Massimo D’Alema si proietta oltre la “dead line” delle regionali, che oggi lo portano a Genova per un tour elettorale che già gli ha offerto una convinzione: <
Presidente D’Alema, l’Udc a Roma non c’era e, anzi, ha criticato la manifestazione: non c’è il rischio che il baricentro dell’alleanza di opposizione si sposti verso sinistra?

«Le alleanze per questa tornata di amministrative si sono già fatte e la manifestazione non le cambia perché, appunto, era solo una manifestazione, non una prova dell’alleanza. Peraltro,
il rapporto con l’Udc ha compiuto un passo in avanti, anche se a mio giudizio avremmo potuto fare di più. Ha pesato una certa ambiguità delle scelte politiche fatte dal partito di Casini in alcune regionali meridionali, tuttavia il passo avanti resta e sarà premiato, soprattutto dopo sabato».

In che senso?

«E’ stata una grande manifestazione di protesta, ma composta, unitaria e senza sbavature. E’ stato un messaggio importante per il Paese, un segno di maturità dell’opposizione. Credo che anche l’onorevole Casini dovrebbe apprezzarlo. Poi ognuno è libero di andare o non andare in piazza, ma non è lì che si giudica la politica di un partito».

Già, ma come si tengono insieme l’Idv e l’Udc, Antonio Di Pietro e Pier Ferdinando Casini?

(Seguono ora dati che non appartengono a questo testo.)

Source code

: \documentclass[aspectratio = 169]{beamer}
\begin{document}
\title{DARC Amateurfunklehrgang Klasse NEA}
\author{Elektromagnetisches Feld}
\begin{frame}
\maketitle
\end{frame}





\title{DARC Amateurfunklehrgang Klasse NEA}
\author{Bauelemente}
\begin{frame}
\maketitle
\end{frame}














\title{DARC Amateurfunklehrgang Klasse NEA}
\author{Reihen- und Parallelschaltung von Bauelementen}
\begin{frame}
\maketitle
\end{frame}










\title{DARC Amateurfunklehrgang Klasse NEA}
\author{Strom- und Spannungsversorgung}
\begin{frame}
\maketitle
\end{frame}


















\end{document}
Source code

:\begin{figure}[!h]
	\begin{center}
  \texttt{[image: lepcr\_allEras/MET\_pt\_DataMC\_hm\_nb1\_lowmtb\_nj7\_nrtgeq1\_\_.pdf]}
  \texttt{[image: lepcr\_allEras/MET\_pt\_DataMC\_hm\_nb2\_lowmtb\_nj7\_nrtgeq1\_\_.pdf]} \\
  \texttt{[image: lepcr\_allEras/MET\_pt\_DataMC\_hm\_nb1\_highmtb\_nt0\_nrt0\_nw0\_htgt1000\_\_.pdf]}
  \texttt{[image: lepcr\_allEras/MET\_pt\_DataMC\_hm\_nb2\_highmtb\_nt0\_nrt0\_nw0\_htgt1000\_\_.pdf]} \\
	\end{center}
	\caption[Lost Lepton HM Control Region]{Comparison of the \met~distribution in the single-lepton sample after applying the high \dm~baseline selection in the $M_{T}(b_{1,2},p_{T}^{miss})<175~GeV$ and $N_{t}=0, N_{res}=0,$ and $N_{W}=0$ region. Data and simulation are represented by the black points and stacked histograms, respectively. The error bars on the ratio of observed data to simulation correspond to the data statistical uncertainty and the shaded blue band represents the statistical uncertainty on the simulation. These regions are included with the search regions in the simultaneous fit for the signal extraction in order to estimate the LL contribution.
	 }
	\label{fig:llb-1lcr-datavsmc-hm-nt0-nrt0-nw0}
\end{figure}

«In questo interrogarsi c’è molto di astratto. In diverse realtà Idv e Udc convergono in una comune prospettiva amministrativa e ciò dimostra come non si debbano confondere le dichiarazioni politiche con il concreto delle cose. Spesso mi capita di non essere d’accordo con le esternazioni di Di Pietro e con i suoi toni, però l’ho avuto come collega di governo e in questo ruolo è una persona estremamente sensata ed equilibrata. E poi, guardi, è vero che ci sono alcune distinzioni di carattere programmatico, ma fra Idv e Udc non vedo questa incolmabile distanza quando si parla di cose concrete come il Mezzogiorno o l’occupazione».

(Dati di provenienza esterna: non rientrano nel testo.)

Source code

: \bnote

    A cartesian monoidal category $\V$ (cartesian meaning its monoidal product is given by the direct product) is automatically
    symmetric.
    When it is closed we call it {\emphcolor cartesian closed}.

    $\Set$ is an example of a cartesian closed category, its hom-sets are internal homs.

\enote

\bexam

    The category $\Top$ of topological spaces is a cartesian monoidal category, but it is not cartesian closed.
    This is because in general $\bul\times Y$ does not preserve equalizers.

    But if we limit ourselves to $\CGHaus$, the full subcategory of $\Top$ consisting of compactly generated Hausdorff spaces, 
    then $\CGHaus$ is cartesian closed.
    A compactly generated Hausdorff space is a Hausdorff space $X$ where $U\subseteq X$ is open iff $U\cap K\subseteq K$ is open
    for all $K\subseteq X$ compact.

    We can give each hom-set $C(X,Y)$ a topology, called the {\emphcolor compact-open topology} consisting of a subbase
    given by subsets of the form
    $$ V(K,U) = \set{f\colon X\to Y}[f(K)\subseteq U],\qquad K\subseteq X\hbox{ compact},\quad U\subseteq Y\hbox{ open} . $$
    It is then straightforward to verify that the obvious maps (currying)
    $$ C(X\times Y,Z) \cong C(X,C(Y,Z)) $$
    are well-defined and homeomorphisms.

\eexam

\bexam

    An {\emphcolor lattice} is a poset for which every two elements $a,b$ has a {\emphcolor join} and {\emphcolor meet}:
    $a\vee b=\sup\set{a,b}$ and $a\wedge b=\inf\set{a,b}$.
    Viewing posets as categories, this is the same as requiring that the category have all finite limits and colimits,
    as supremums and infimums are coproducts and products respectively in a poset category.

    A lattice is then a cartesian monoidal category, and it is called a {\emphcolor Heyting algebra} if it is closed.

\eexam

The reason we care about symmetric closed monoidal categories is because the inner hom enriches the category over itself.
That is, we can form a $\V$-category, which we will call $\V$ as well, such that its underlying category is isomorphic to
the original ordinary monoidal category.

Presidente, prova di maturità perché c’è stata attenzione nei riguardi del Presidente della Repubblica, come aveva chiesto Bersani?

«Questo è un aspetto. Ma anche nei confronti del governo e del presidente del consiglio, che pure erano gli obiettivi della protesta, non ci sono state volgarità o livore. A volte c’è più violenza nelle parole di Berlusconi che nelle parole della piazza».

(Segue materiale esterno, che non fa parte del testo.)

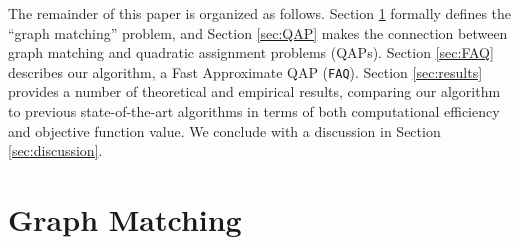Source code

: \documentclass[11pt]{article}
\begin{document}
The remainder of this paper is organized as follows.  Section \ref{sec:GM} formally defines the ``graph matching'' problem, and Section \ref{sec:QAP} makes the connection between graph matching and quadratic assignment problems (QAPs).  Section \ref{sec:FAQ} describes our algorithm, a Fast Approximate QAP (\texttt{FAQ}).  Section \ref{sec:results} provides a number of theoretical and empirical results, comparing our algorithm to previous state-of-the-art algorithms in terms of both computational efficiency and objective function value.  We conclude with a discussion in Section \ref{sec:discussion}.




\section{Graph Matching} %
\label{sec:GM}
\end{document}
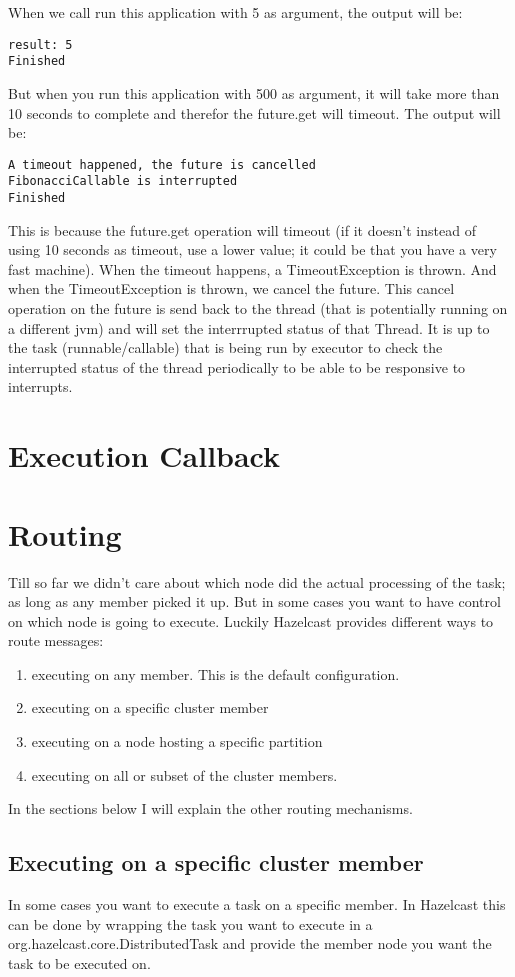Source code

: When we call run this application with 5 as argument, the output will be: 
\begin{verbatim}
result: 5
Finished
\end{verbatim}

But when you run this application with 500 as argument, it will take more than 10 seconds to complete and therefor the future.get will timeout. The output will be:
\begin{verbatim}
A timeout happened, the future is cancelled
FibonacciCallable is interrupted
Finished
\end{verbatim}
This is because the future.get operation will timeout (if it doesn't instead of using 10 seconds as timeout, use a lower value; it could be that you have a very fast machine). When the timeout happens, a TimeoutException is thrown. And when the TimeoutException is thrown, we cancel the future. This cancel operation on the future is send back to the thread (that is potentially running on a different jvm) and will set the interrrupted status of that Thread. It is up to the task (runnable/callable) that is being run by executor to check the interrupted status of the thread periodically to be able to be responsive to interrupts.

\section{Execution Callback}

\section{Routing}

Till so far we didn't care about which node did the actual processing of the task; as long as any member picked it up. But in some cases you want to have control on which node is going to execute. Luckily Hazelcast provides different ways to route messages:
\begin{enumerate}
\item executing on any member. This is the default configuration.
\item executing on a specific cluster member
\item executing on a node hosting a specific partition
\item executing on all or subset of the cluster members.
\end{enumerate}
In the sections below I will explain the other routing mechanisms.

\subsection{Executing on a specific cluster member}
In some cases you want to execute a task on a specific member. In Hazelcast this can be done by wrapping the task you want to execute in a org.hazelcast.core.DistributedTask and provide the member node you want the task to be executed on.

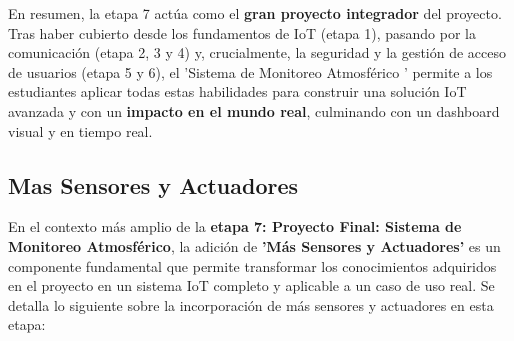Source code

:\documentclass{report}
\begin{document}
En resumen, la etapa 7 actúa como el \textbf{gran proyecto integrador} del proyecto. Tras haber cubierto desde los fundamentos de IoT (etapa 1), 
pasando por la comunicación (etapa 2, 3 y 4) y, crucialmente, la seguridad y la gestión de acceso de usuarios (etapa 5 y 6), el  'Sistema de 
Monitoreo Atmosférico ' permite a los estudiantes aplicar todas estas habilidades para construir una solución IoT avanzada y con un \textbf{impacto 
en el mundo real}, culminando con un dashboard visual y en tiempo real.

\subsection{Mas Sensores y Actuadores}
En el contexto más amplio de la \textbf{etapa 7: Proyecto Final: Sistema de Monitoreo Atmosférico}, la adición de \textbf{ 'Más Sensores y Actuadores'} 
es un componente fundamental que permite transformar los conocimientos adquiridos en el proyecto en un sistema IoT completo y aplicable a un caso de uso real. 
Se detalla lo siguiente sobre la incorporación de más sensores y actuadores en esta etapa:
\end{document}
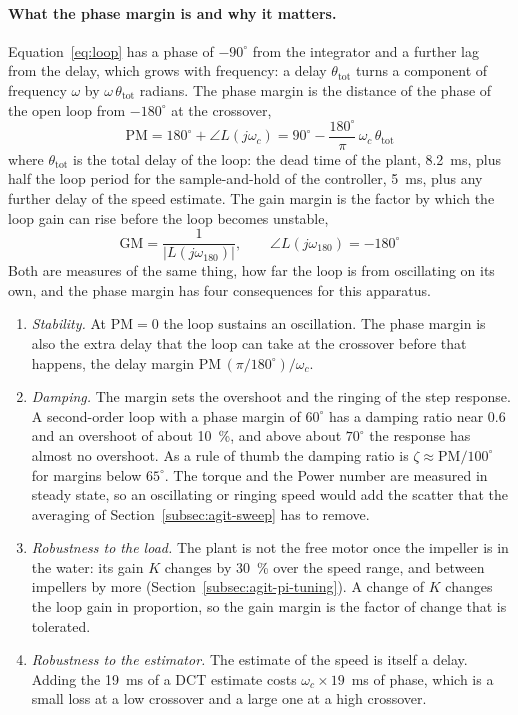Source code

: \paragraph{What the phase margin is and why it matters.}
Equation~\ref{eq:loop} has a phase of $-90^{\circ}$ from the integrator and a further lag from the delay, which grows with frequency: a delay $\theta_{\mathrm{tot}}$ turns a component of frequency $\omega$ by $\omega\,\theta_{\mathrm{tot}}$ radians. The phase margin is the distance of the phase of the open loop from $-180^{\circ}$ at the crossover,
\begin{equation}
    \mathrm{PM} = 180^{\circ} + \angle L(j\omega_c) = 90^{\circ} - \frac{180^{\circ}}{\pi}\,\omega_c\,\theta_{\mathrm{tot}}
    \label{eq:pm}
\end{equation}
where $\theta_{\mathrm{tot}}$ is the total delay of the loop: the dead time of the plant, 8.2~ms, plus half the loop period for the sample-and-hold of the controller, 5~ms, plus any further delay of the speed estimate. The gain margin is the factor by which the loop gain can rise before the loop becomes unstable,
\begin{equation}
    \mathrm{GM} = \frac{1}{|L(j\omega_{180})|}, \qquad \angle L(j\omega_{180}) = -180^{\circ}
    \label{eq:gm}
\end{equation}
Both are measures of the same thing, how far the loop is from oscillating on its own, and the phase margin has four consequences for this apparatus.
\begin{enumerate}
    \item \emph{Stability.} At $\mathrm{PM} = 0$ the loop sustains an oscillation. The phase margin is also the extra delay that the loop can take at the crossover before that happens, the delay margin $\mathrm{PM}\,(\pi/180^{\circ})/\omega_c$.
    \item \emph{Damping.} The margin sets the overshoot and the ringing of the step response. A second-order loop with a phase margin of $60^{\circ}$ has a damping ratio near 0.6 and an overshoot of about 10~\%, and above about $70^{\circ}$ the response has almost no overshoot. As a rule of thumb the damping ratio is $\zeta \approx \mathrm{PM}/100^{\circ}$ for margins below $65^{\circ}$. The torque and the Power number are measured in steady state, so an oscillating or ringing speed would add the scatter that the averaging of Section~\ref{subsec:agit-sweep} has to remove.
    \item \emph{Robustness to the load.} The plant is not the free motor once the impeller is in the water: its gain $K$ changes by 30~\% over the speed range, and between impellers by more (Section~\ref{subsec:agit-pi-tuning}). A change of $K$ changes the loop gain in proportion, so the gain margin is the factor of change that is tolerated.
    \item \emph{Robustness to the estimator.} The estimate of the speed is itself a delay. Adding the 19~ms of a DCT estimate costs $\omega_c \times 19$~ms of phase, which is a small loss at a low crossover and a large one at a high crossover.
\end{enumerate}
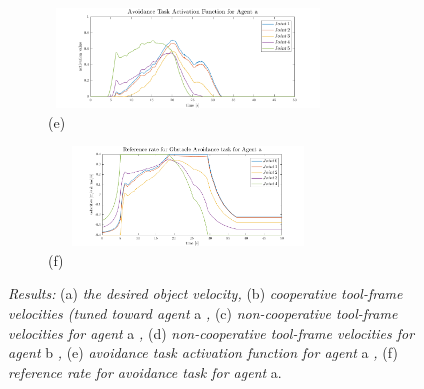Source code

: \documentclass[a4paper, 12pt, notitlepage]{article}
\begin{document}
\begin{multicols}{2}
		\setcounter{figure}{6}
		\begin{figure}[t!]
			
			\begin{subfigure}{.5\linewidth}
				\hspace{-30px}
				\includegraphics[width=280px,height=100px]{ActivationFunction}
				\caption{\hspace{-15px}(e)}
				\label{fig::e}
			\end{subfigure}
			\hfill
			\begin{subfigure}{.5\linewidth}
				\hspace{-10px}
				\includegraphics[width=280px,height=100px]{RefObstaclea}
				\caption{\hspace{25px}(f)}
				\label{fig::f}
			\end{subfigure}
			
			\caption{\small \textit{Results: }(a)\textit{ the desired object velocity, }(b)\textit{ cooperative tool-frame velocities (tuned toward agent} a \textit{, }(c)\textit{ non-cooperative tool-frame velocities for agent} a \textit{, }(d)\textit{ non-cooperative tool-frame velocities for agent} b \textit{, }(e)\textit{ avoidance task activation function for agent} a \textit{, }(f)\textit{ reference rate for avoidance task for agent} a.}
			
			\label{fig::results}
		\end{figure}
		

\end{multicols}
\end{document}
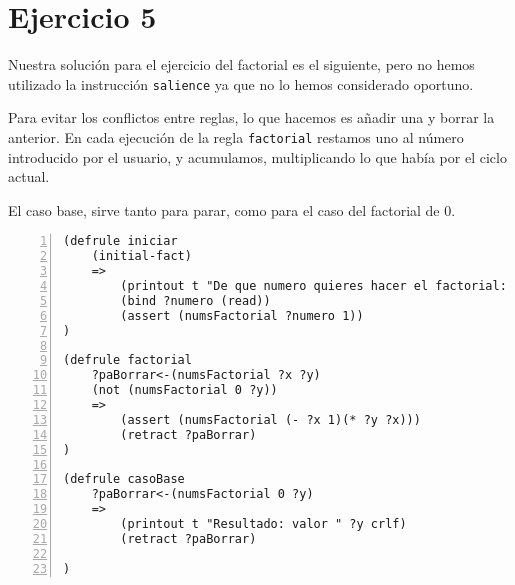\documentclass[12pt]{article}
\begin{document}
\section{Ejercicio 5}
Nuestra soluci\'{o}n para el ejercicio del factorial es el siguiente, pero
no hemos utilizado la instrucci\'{o}n \texttt{salience} ya que no lo hemos
considerado oportuno. 

Para evitar los conflictos entre reglas, lo que hacemos
es a\~{n}adir una y borrar la anterior. En cada ejecuci\'{o}n de la regla
\texttt{factorial} restamos uno al n\'{u}mero introducido por el usuario, y 
acumulamos, multiplicando lo que hab\'{i}a por el ciclo actual.

El caso base, sirve tanto para parar, como para el caso del factorial de 0.
\begin{lstlisting}[breaklines=true, 
numbers=left, showspaces=false]
(defrule iniciar
    (initial-fact)
    =>
        (printout t "De que numero quieres hacer el factorial: ")
        (bind ?numero (read))
        (assert (numsFactorial ?numero 1))
)

(defrule factorial
    ?paBorrar<-(numsFactorial ?x ?y)
    (not (numsFactorial 0 ?y))
    =>
        (assert (numsFactorial (- ?x 1)(* ?y ?x)))
        (retract ?paBorrar)
)

(defrule casoBase
    ?paBorrar<-(numsFactorial 0 ?y)
    =>
        (printout t "Resultado: valor " ?y crlf)
        (retract ?paBorrar)

)
\end{lstlisting}
\end{document}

Parla di un clima avvelenato, il premier.

«Il principale avvelenatore è lui. È lui che soffia sul fuoco delle contrapposizioni, lui ha detto, molto prima che la gente scendesse in strada, che le elezioni regionali sono lo scontro fra il bene e il male. Quando uno imposta il confronto politico in questi termini, inevitabilmente finisce per esacerbare i toni. Che lo faccia lui, poi, è preoccupante perché in nessun Paese civile il capo del governo è il principale fattore di esasperazione della vita politica».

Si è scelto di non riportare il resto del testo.